**SOURCE INFORMATION**.
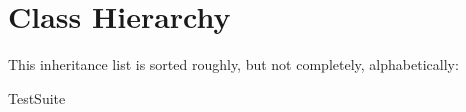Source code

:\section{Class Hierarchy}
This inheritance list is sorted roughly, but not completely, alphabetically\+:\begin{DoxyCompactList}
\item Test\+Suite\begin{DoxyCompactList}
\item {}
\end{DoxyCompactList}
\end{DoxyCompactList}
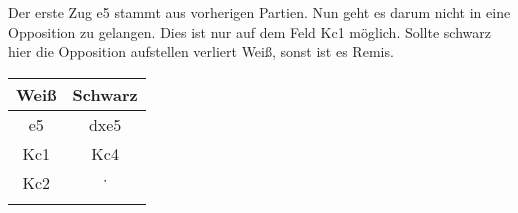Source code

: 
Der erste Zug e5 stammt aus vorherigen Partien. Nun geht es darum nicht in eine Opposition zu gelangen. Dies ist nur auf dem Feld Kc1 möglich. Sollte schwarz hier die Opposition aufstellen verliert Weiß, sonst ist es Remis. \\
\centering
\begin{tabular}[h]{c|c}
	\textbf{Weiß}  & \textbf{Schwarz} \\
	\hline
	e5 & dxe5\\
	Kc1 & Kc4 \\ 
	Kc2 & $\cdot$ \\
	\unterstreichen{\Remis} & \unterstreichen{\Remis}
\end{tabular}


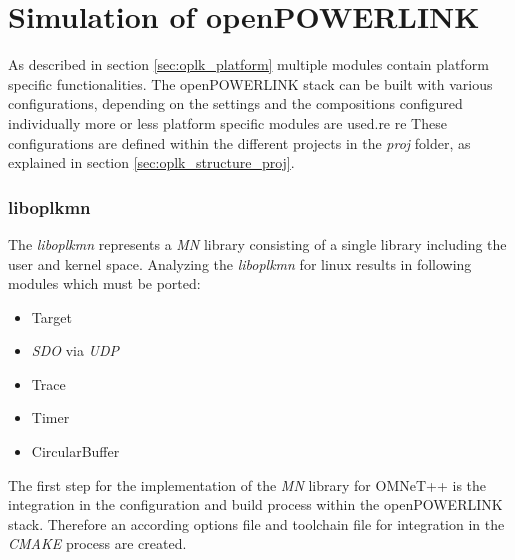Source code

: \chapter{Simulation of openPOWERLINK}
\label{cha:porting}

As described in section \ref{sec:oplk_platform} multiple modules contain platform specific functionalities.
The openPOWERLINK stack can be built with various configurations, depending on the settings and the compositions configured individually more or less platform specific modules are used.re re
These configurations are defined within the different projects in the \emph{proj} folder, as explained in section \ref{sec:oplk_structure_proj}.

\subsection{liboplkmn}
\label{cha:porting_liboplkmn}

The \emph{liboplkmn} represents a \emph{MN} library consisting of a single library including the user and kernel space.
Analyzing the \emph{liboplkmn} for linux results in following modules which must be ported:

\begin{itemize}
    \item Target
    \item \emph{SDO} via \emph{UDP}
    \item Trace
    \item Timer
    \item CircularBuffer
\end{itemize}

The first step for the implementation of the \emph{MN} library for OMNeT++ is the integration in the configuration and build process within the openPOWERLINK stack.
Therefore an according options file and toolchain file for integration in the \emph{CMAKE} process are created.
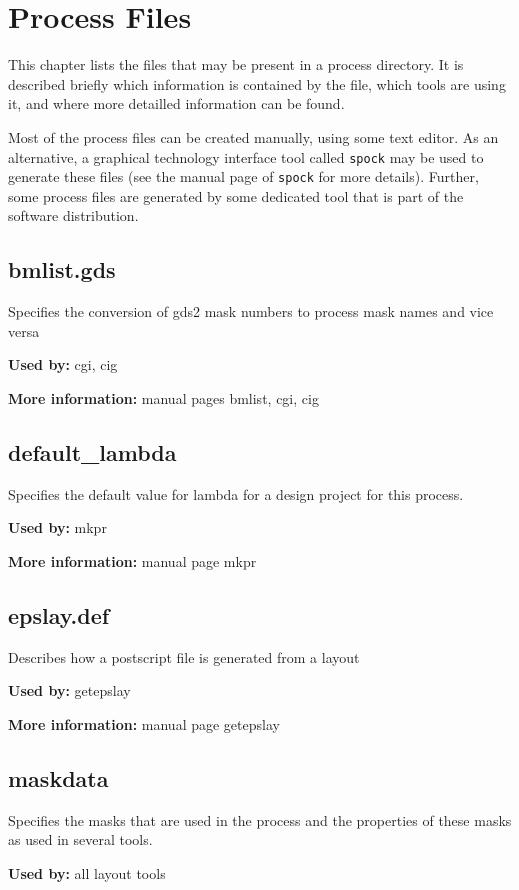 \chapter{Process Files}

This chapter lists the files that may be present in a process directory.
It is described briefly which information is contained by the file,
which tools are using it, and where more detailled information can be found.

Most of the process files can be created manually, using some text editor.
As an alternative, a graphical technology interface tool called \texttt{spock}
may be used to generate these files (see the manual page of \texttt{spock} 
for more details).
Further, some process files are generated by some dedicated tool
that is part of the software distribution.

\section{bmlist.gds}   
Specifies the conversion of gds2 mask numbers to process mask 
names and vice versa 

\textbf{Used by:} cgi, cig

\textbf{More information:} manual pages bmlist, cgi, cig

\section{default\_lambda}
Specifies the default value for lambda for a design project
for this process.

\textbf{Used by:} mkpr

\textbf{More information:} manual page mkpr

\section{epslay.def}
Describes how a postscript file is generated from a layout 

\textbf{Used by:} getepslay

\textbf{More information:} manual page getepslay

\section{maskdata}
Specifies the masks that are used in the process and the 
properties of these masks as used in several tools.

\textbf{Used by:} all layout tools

---

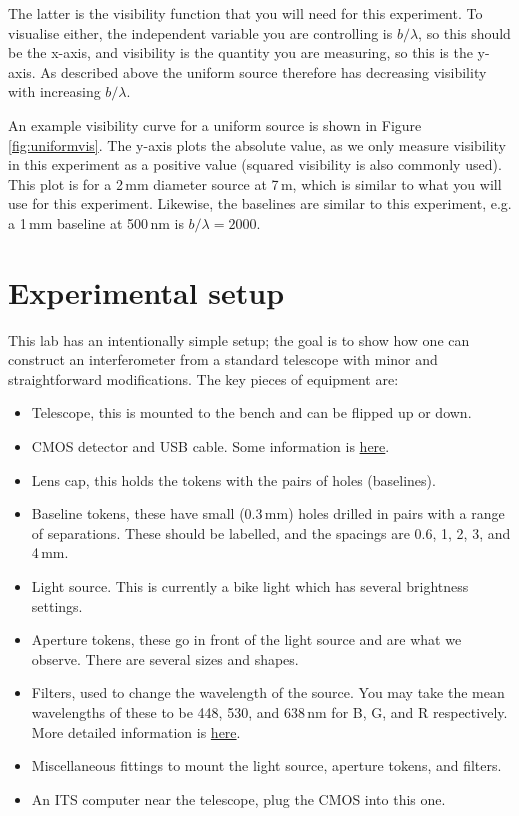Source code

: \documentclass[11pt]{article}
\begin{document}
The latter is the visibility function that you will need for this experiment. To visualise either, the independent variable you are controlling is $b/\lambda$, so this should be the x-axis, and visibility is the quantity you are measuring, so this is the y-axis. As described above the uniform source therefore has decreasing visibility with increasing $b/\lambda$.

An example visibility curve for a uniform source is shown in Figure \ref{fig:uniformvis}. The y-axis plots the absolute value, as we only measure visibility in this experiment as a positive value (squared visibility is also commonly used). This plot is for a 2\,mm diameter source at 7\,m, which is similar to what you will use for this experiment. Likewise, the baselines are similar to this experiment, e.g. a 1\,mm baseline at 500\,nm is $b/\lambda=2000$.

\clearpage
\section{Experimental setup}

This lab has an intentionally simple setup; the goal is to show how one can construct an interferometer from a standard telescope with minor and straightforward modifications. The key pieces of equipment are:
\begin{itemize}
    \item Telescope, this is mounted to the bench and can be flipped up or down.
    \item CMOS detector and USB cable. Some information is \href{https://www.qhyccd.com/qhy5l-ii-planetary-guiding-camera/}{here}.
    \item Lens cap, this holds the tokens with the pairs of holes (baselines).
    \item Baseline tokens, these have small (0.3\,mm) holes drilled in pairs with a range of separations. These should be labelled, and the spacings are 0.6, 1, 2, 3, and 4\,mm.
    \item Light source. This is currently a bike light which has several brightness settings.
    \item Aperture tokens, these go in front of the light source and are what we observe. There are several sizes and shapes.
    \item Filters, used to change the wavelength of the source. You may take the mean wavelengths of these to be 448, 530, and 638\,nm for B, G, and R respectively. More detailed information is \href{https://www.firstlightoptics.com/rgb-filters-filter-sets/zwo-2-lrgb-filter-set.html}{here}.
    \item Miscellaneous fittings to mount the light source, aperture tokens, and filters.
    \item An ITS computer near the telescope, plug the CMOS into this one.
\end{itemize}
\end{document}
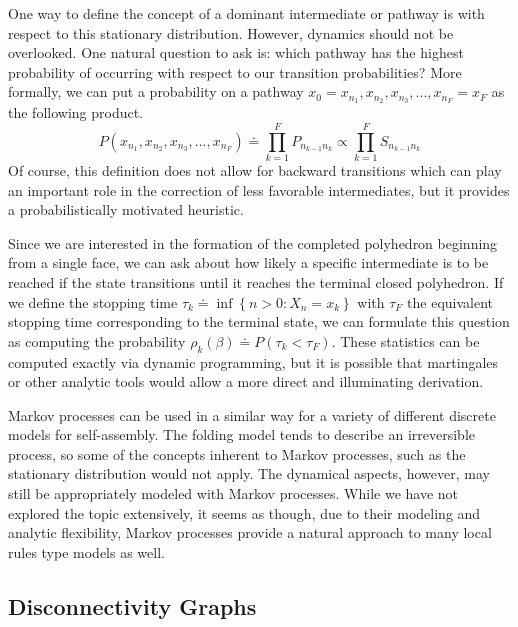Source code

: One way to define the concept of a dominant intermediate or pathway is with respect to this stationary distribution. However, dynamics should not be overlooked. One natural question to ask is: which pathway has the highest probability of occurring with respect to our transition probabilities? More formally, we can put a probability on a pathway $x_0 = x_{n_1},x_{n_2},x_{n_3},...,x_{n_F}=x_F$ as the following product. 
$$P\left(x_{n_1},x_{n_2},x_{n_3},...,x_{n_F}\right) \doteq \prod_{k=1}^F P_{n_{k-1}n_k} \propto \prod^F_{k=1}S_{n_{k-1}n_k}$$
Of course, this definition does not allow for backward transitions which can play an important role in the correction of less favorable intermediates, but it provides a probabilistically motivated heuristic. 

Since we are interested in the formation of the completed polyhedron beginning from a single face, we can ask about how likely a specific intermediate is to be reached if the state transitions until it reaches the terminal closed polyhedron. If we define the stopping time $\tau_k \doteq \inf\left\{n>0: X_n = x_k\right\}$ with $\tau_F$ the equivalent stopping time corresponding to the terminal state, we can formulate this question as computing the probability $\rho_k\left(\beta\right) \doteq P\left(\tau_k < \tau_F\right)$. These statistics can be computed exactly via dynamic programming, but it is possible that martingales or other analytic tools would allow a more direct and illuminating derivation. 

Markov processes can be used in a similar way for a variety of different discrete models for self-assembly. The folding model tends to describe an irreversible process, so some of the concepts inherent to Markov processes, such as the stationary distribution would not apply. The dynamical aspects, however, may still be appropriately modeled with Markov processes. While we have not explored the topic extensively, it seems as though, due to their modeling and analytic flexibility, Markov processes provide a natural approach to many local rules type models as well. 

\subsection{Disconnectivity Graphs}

**TASK STATEMENT**.
Make a copy of each line in the records that has the word "masks".

**EXERCISE OUTPUT**.
Specifies the masks that are used in the process and the 
properties of these masks as used in several tools.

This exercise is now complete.